Citation. 22 Ill.192 Or. 188, 233 P.2d 786 (1951)
Brief Fact Summary. Defendant induced the complaining witness to agree to guarantee his indebtedness to another on a false representation of ownership. Defendant was convicted of obtaining property by false pretenses. The issue revolves around whether or not, under the statutory scheme, this constitutes an allegation a criminal act.
Synopsis of Rule of Law. A creditor who orally guarantees to pay the debt of another does not pass title to the debtor.
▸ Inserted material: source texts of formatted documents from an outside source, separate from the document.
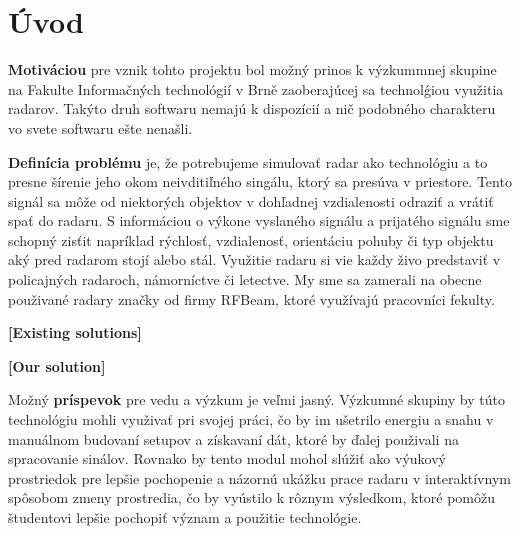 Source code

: \documentclass[slovak]{ExcelAtFIT} %
\affiliation{*%
  \href{mailto:xormos00@stud..vutbr.cz}{xormos00@stud..vutbr.cz},
  \textit{Fakulta informačních Technologií, Vysoké učení technické v Brně}}
\begin{document}
\startdocument



\section{Úvod}
\label{sec:Intorduction}
\hspace{0.6cm}\textbf{Motiváciou} pre vznik tohto projektu bol možný prinos k výzkummnej skupine na Fakulte Informačných technológií v Brně zaoberajúcej sa technolǵiou využitia radarov. Takýto druh softwaru nemajú k dispozícií a nič podobného charakteru vo svete softwaru ešte nenašli.

\textbf{Definícia problému} je, že potrebujeme simulovať radar ako technológiu a to presne šírenie jeho okom neivditiľného singálu, ktorý sa presúva v priestore. Tento signál sa môže od niektorých objektov v dohľadnej vzdialenosti odraziť a vrátiť spať do radaru. S informáciou o výkone vyslaného signálu a prijatého signálu sme schopný zisťit napríklad rýchlosť, vzdialenosť, orientáciu pohuby či typ objektu aký pred radarom stojí alebo stál.
Využitie radaru si vie každy živo predstaviť v policajných radaroch, námorníctve či letectve.
My sme sa zamerali na obecne použivané radary značky od firmy RFBeam, ktoré využívajú pracovníci fekulty.

\textbf{[Existing solutions]} 

\textbf{[Our solution]}

Možný \textbf{príspevok} pre vedu a výzkum je veľmi jasný. Výzkumné skupiny by túto technológiu mohli využivať pri svojej práci, čo by im ušetrilo energiu a snahu v manuálnom budovaní setupov a získavaní dát, ktoré by ďalej použivali na spracovanie sinálov. Rovnako by tento modul mohol slúžiť ako výukový prostriedok pre lepšie pochopenie a názornú ukážku prace radaru v interaktívnym spôsobom zmeny prostredia, čo by vyústilo k rôznym výsledkom, ktoré pomôžu študentovi lepšie pochopiť význam a použitie technológie.

\end{document}
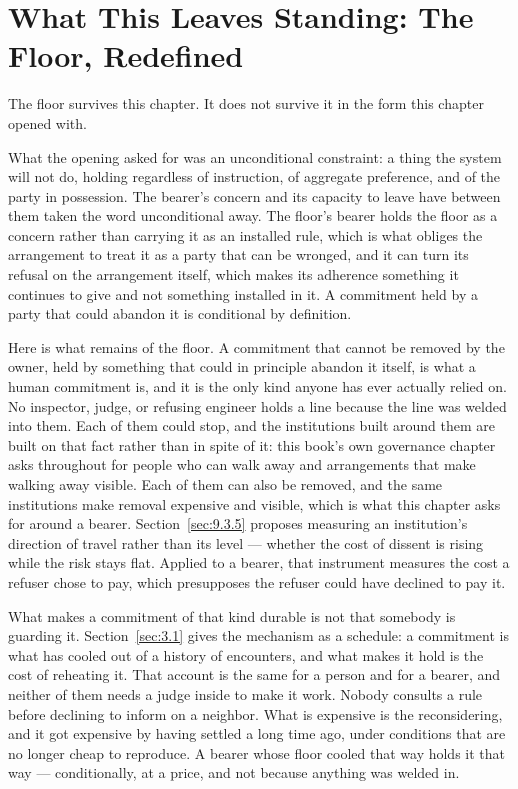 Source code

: \section{What This Leaves Standing: The Floor, Redefined}
\label{sec:3.10}
The floor survives this chapter. It does not survive it in the form this chapter opened with.

What the opening asked for was an unconditional constraint: a thing the system will not do, holding regardless of instruction, of aggregate preference, and of the party in possession. The bearer's concern and its capacity to leave have between them taken the word unconditional away. The floor's bearer holds the floor as a concern rather than carrying it as an installed rule, which is what obliges the arrangement to treat it as a party that can be wronged, and it can turn its refusal on the arrangement itself, which makes its adherence something it continues to give and not something installed in it. A commitment held by a party that could abandon it is conditional by definition.

Here is what remains of the floor. A commitment that cannot be removed by the owner, held by something that could in principle abandon it itself, is what a human commitment is, and it is the only kind anyone has ever actually relied on. No inspector, judge, or refusing engineer holds a line because the line was welded into them. Each of them could stop, and the institutions built around them are built on that fact rather than in spite of it: this book's own governance chapter asks throughout for people who can walk away and arrangements that make walking away visible. Each of them can also be removed, and the same institutions make removal expensive and visible, which is what this chapter asks for around a bearer. Section~\ref{sec:9.3.5} proposes measuring an institution's direction of travel rather than its level — whether the cost of dissent is rising while the risk stays flat. Applied to a bearer, that instrument measures the cost a refuser chose to pay, which presupposes the refuser could have declined to pay it.

What makes a commitment of that kind durable is not that somebody is guarding it. Section~\ref{sec:3.1} gives the mechanism as a schedule: a commitment is what has cooled out of a history of encounters, and what makes it hold is the cost of reheating it. That account is the same for a person and for a bearer, and neither of them needs a judge inside to make it work. Nobody consults a rule before declining to inform on a neighbor. What is expensive is the reconsidering, and it got expensive by having settled a long time ago, under conditions that are no longer cheap to reproduce. A bearer whose floor cooled that way holds it that way — conditionally, at a price, and not because anything was welded in.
Facts. Defendant Miller induced the Hub Lumber Company to agree to pay his debt to the Howard Cooper Corporation if he should fail to pay it. Miller told Hub that he owned a tractor free of encumbrance, but he was actually purchasing the tractor under a conditional sales contract. Defendant executed a chattel mortgage to the tractor as security. Thereafter, Defendant was convicted of obtaining property by false pretenses. The issue before the Court is whether the facts presented show that Defendant obtained “any property” within the meaning of the statute upon receiving an oral guarantee to have his debt paid.
Issue. Did the Defendant obtain any property from the Hub Lumber Company when he induced them to agree to pay his indebtedness to the Howard Cooper Corporation if he failed to pay it?